Instructions to follow: Search the records below for the word "Learning", then return every line where it appears.

Extracted records:

※ ※ ※

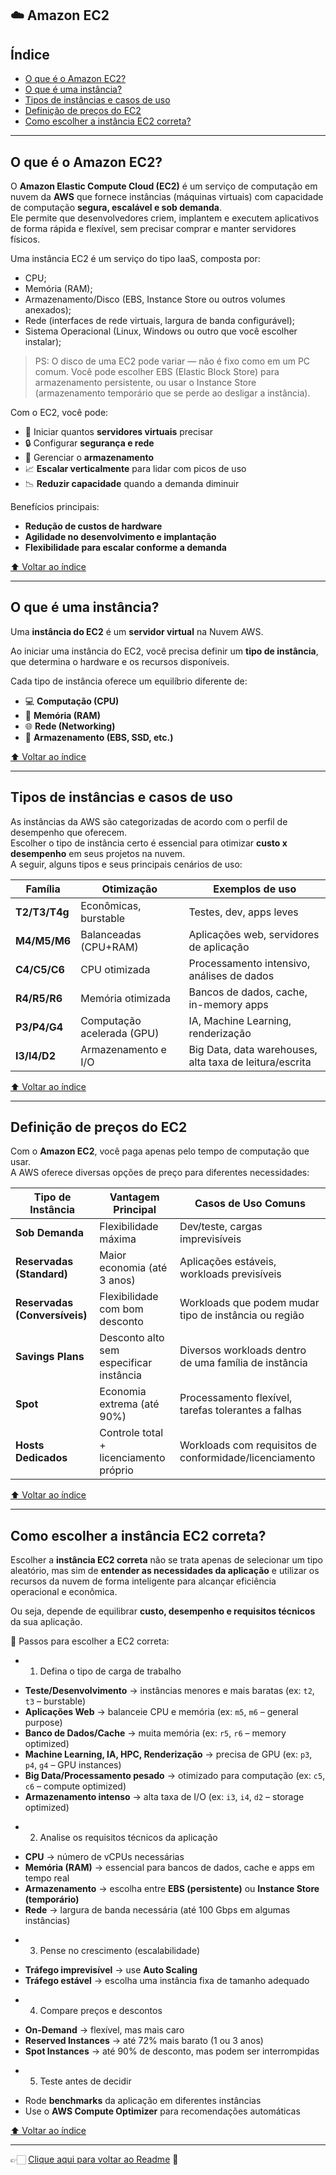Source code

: ## ☁️ Amazon EC2

## Índice
- [O que é o Amazon EC2?](#o-que-é-o-amazon-ec2)
- [O que é uma instância?](#o-que-é-uma-instância)
- [Tipos de instâncias e casos de uso](#tipos-de-instâncias-e-casos-de-uso)
- [Definição de preços do EC2](#definição-de-preços-do-ec2)
- [Como escolher a instância EC2 correta?](#como-escolher-a-instância-ec2-correta)

---

## O que é o Amazon EC2?

O **Amazon Elastic Compute Cloud (EC2)** é um serviço de computação em nuvem da **AWS** que fornece instâncias (máquinas virtuais) com capacidade de computação **segura, escalável e sob demanda**.  
Ele permite que desenvolvedores criem, implantem e executem aplicativos de forma rápida e flexível, sem precisar comprar e manter servidores físicos.  

Uma instância EC2 é um serviço do tipo IaaS, composta por:  
- CPU;
- Memória (RAM);
- Armazenamento/Disco (EBS, Instance Store ou outros volumes anexados);
- Rede (interfaces de rede virtuais, largura de banda configurável);
- Sistema Operacional (Linux, Windows ou outro que você escolher instalar);

> PS: O disco de uma EC2 pode variar — não é fixo como em um PC comum.
> Você pode escolher EBS (Elastic Block Store) para armazenamento persistente,
> ou usar o Instance Store (armazenamento temporário que se perde ao desligar a instância).

Com o EC2, você pode:  
- 🚀 Iniciar quantos **servidores virtuais** precisar  
- 🔒 Configurar **segurança e rede**  
- 💾 Gerenciar o **armazenamento**  
- 📈 **Escalar verticalmente** para lidar com picos de uso  
- 📉 **Reduzir capacidade** quando a demanda diminuir  

Benefícios principais:  
- **Redução de custos de hardware**  
- **Agilidade no desenvolvimento e implantação**  
- **Flexibilidade para escalar conforme a demanda**

[⬆ Voltar ao índice](#índice)

---

## O que é uma instância?

Uma **instância do EC2** é um **servidor virtual** na Nuvem AWS.  

Ao iniciar uma instância do EC2, você precisa definir um **tipo de instância**, que determina o hardware e os recursos disponíveis.  

Cada tipo de instância oferece um equilíbrio diferente de:  
- 💻 **Computação (CPU)**  
- 🧠 **Memória (RAM)**  
- 🌐 **Rede (Networking)**  
- 💾 **Armazenamento (EBS, SSD, etc.)**

[⬆ Voltar ao índice](#índice)

---

## Tipos de instâncias e casos de uso

As instâncias da AWS são categorizadas de acordo com o perfil de desempenho que oferecem.  
Escolher o tipo de instância certo é essencial para otimizar **custo x desempenho** em seus projetos na nuvem.  
A seguir, alguns tipos e seus principais cenários de uso:  

| Família       | Otimização           | Exemplos de uso                                  |
|---------------|----------------------|--------------------------------------------------|
| **T2/T3/T4g** | Econômicas, burstable | Testes, dev, apps leves                          |
| **M4/M5/M6**  | Balanceadas (CPU+RAM) | Aplicações web, servidores de aplicação          |
| **C4/C5/C6**  | CPU otimizada        | Processamento intensivo, análises de dados       |
| **R4/R5/R6**  | Memória otimizada    | Bancos de dados, cache, in-memory apps           |
| **P3/P4/G4**  | Computação acelerada (GPU) | IA, Machine Learning, renderização               |
| **I3/I4/D2**  | Armazenamento e I/O  | Big Data, data warehouses, alta taxa de leitura/escrita |

[⬆ Voltar ao índice](#índice)

---

## Definição de preços do EC2

Com o **Amazon EC2**, você paga apenas pelo tempo de computação que usar.  
A AWS oferece diversas opções de preço para diferentes necessidades:

| Tipo de Instância         | Vantagem Principal                       | Casos de Uso Comuns                                    |
|----------------------------|------------------------------------------|-------------------------------------------------------|
| **Sob Demanda**           | Flexibilidade máxima                     | Dev/teste, cargas imprevisíveis                       |
| **Reservadas (Standard)** | Maior economia (até 3 anos)              | Aplicações estáveis, workloads previsíveis            |
| **Reservadas (Conversíveis)** | Flexibilidade com bom desconto        | Workloads que podem mudar tipo de instância ou região |
| **Savings Plans**         | Desconto alto sem especificar instância  | Diversos workloads dentro de uma família de instância |
| **Spot**                  | Economia extrema (até 90%)               | Processamento flexível, tarefas tolerantes a falhas   |
| **Hosts Dedicados**       | Controle total + licenciamento próprio   | Workloads com requisitos de conformidade/licenciamento |

[⬆ Voltar ao índice](#índice)

---

## Como escolher a instância EC2 correta?

Escolher a **instância EC2 correta** não se trata apenas de selecionar um tipo aleatório, mas sim de **entender as 
necessidades da aplicação** e utilizar os recursos da nuvem de forma inteligente para alcançar eficiência 
operacional e econômica.  

Ou seja, depende de equilibrar **custo, desempenho e requisitos técnicos** da sua aplicação.  

🔑 Passos para escolher a EC2 correta:

* 1. Defina o tipo de carga de trabalho
- **Teste/Desenvolvimento** → instâncias menores e mais baratas (ex: `t2`, `t3` – burstable)  
- **Aplicações Web** → balanceie CPU e memória (ex: `m5`, `m6` – general purpose)  
- **Banco de Dados/Cache** → muita memória (ex: `r5`, `r6` – memory optimized)  
- **Machine Learning, IA, HPC, Renderização** → precisa de GPU (ex: `p3`, `p4`, `g4` – GPU instances)  
- **Big Data/Processamento pesado** → otimizado para computação (ex: `c5`, `c6` – compute optimized)  
- **Armazenamento intenso** → alta taxa de I/O (ex: `i3`, `i4`, `d2` – storage optimized)  

* 2. Analise os requisitos técnicos da aplicação
- **CPU** → número de vCPUs necessárias  
- **Memória (RAM)** → essencial para bancos de dados, cache e apps em tempo real  
- **Armazenamento** → escolha entre **EBS (persistente)** ou **Instance Store (temporário)**  
- **Rede** → largura de banda necessária (até 100 Gbps em algumas instâncias)  

* 3. Pense no crescimento (escalabilidade)
- **Tráfego imprevisível** → use **Auto Scaling**  
- **Tráfego estável** → escolha uma instância fixa de tamanho adequado  

* 4. Compare preços e descontos
- **On-Demand** → flexível, mas mais caro  
- **Reserved Instances** → até 72% mais barato (1 ou 3 anos)  
- **Spot Instances** → até 90% de desconto, mas podem ser interrompidas  

* 5. Teste antes de decidir
- Rode **benchmarks** da aplicação em diferentes instâncias  
- Use o **AWS Compute Optimizer** para recomendações automáticas  

[⬆ Voltar ao índice](#índice)

---

👉🏻 [Clique aqui para voltar ao Readme](https://github.com/DrikaDev/Estudando-AWS-Cloud-Practitioner/blob/main/README.md) 📒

※ ※ ※

The completed task:
| **P3/P4/G4**  | Computação acelerada (GPU) | IA, Machine Learning, renderização               |
- **Machine Learning, IA, HPC, Renderização** → precisa de GPU (ex: `p3`, `p4`, `g4` – GPU instances)  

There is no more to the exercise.